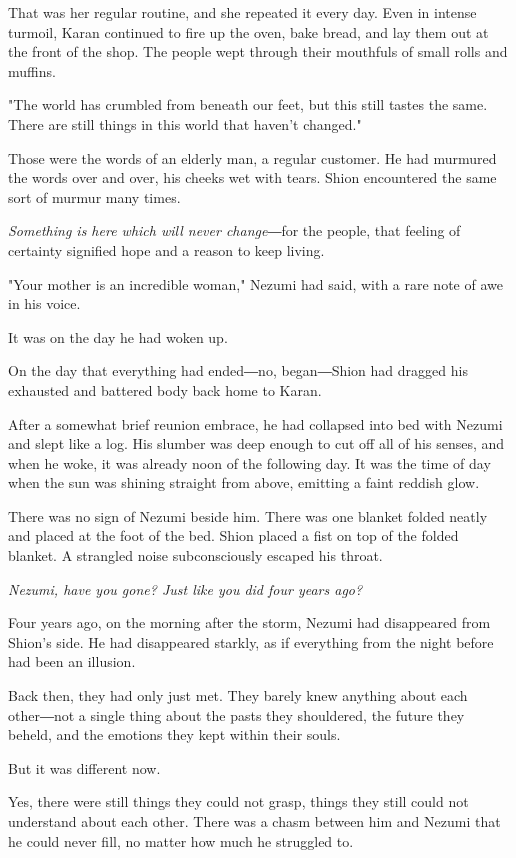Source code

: That was her regular routine, and she repeated it every day. Even in
intense turmoil, Karan continued to fire up the oven, bake bread, and
lay them out at the front of the shop. The people wept through their
mouthfuls of small rolls and muffins.

"The world has crumbled from beneath our feet, but this still tastes the
same. There are still things in this world that haven't changed."

Those were the words of an elderly man, a regular customer. He had
murmured the words over and over, his cheeks wet with tears. Shion
encountered the same sort of murmur many times.

\emph{Something is here which will never change}―for the people, that feeling
of certainty signified hope and a reason to keep living.

"Your mother is an incredible woman," Nezumi had said, with a rare note
of awe in his voice.

It was on the day he had woken up.

On the day that everything had ended―no, began―Shion had dragged his
exhausted and battered body back home to Karan.

After a somewhat brief reunion embrace, he had collapsed into bed with
Nezumi and slept like a log. His slumber was deep enough to cut off all
of his senses, and when he woke, it was already noon of the following
day. It was the time of day when the sun was shining straight from
above, emitting a faint reddish glow.

There was no sign of Nezumi beside him. There was one blanket folded
neatly and placed at the foot of the bed. Shion placed a fist on top of
the folded blanket. A strangled noise subconsciously escaped his throat.

\emph{Nezumi, have you gone? Just like you did four years ago?}

Four years ago, on the morning after the storm, Nezumi had disappeared
from Shion's side. He had disappeared starkly, as if everything from the
night before had been an illusion.

Back then, they had only just met. They barely knew anything about each
other―not a single thing about the pasts they shouldered, the future
they beheld, and the emotions they kept within their souls.

But it was different now.

Yes, there were still things they could not grasp, things they still
could not understand about each other. There was a chasm between him and
Nezumi that he could never fill, no matter how much he struggled to.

**Aim of the exercise**
Would you print exactly, and only, the lines of the data above from the line with "It was on the day he had woken up." through the line with "could not understand", inclusive?

**Exercise solution**
It was on the day he had woken up.

On the day that everything had ended―no, began―Shion had dragged his
exhausted and battered body back home to Karan.

After a somewhat brief reunion embrace, he had collapsed into bed with
Nezumi and slept like a log. His slumber was deep enough to cut off all
of his senses, and when he woke, it was already noon of the following
day. It was the time of day when the sun was shining straight from
above, emitting a faint reddish glow.

There was no sign of Nezumi beside him. There was one blanket folded
neatly and placed at the foot of the bed. Shion placed a fist on top of
the folded blanket. A strangled noise subconsciously escaped his throat.

\emph{Nezumi, have you gone? Just like you did four years ago?}

Four years ago, on the morning after the storm, Nezumi had disappeared
from Shion's side. He had disappeared starkly, as if everything from the
night before had been an illusion.

Back then, they had only just met. They barely knew anything about each
other―not a single thing about the pasts they shouldered, the future
they beheld, and the emotions they kept within their souls.

But it was different now.

Yes, there were still things they could not grasp, things they still
could not understand about each other. There was a chasm between him and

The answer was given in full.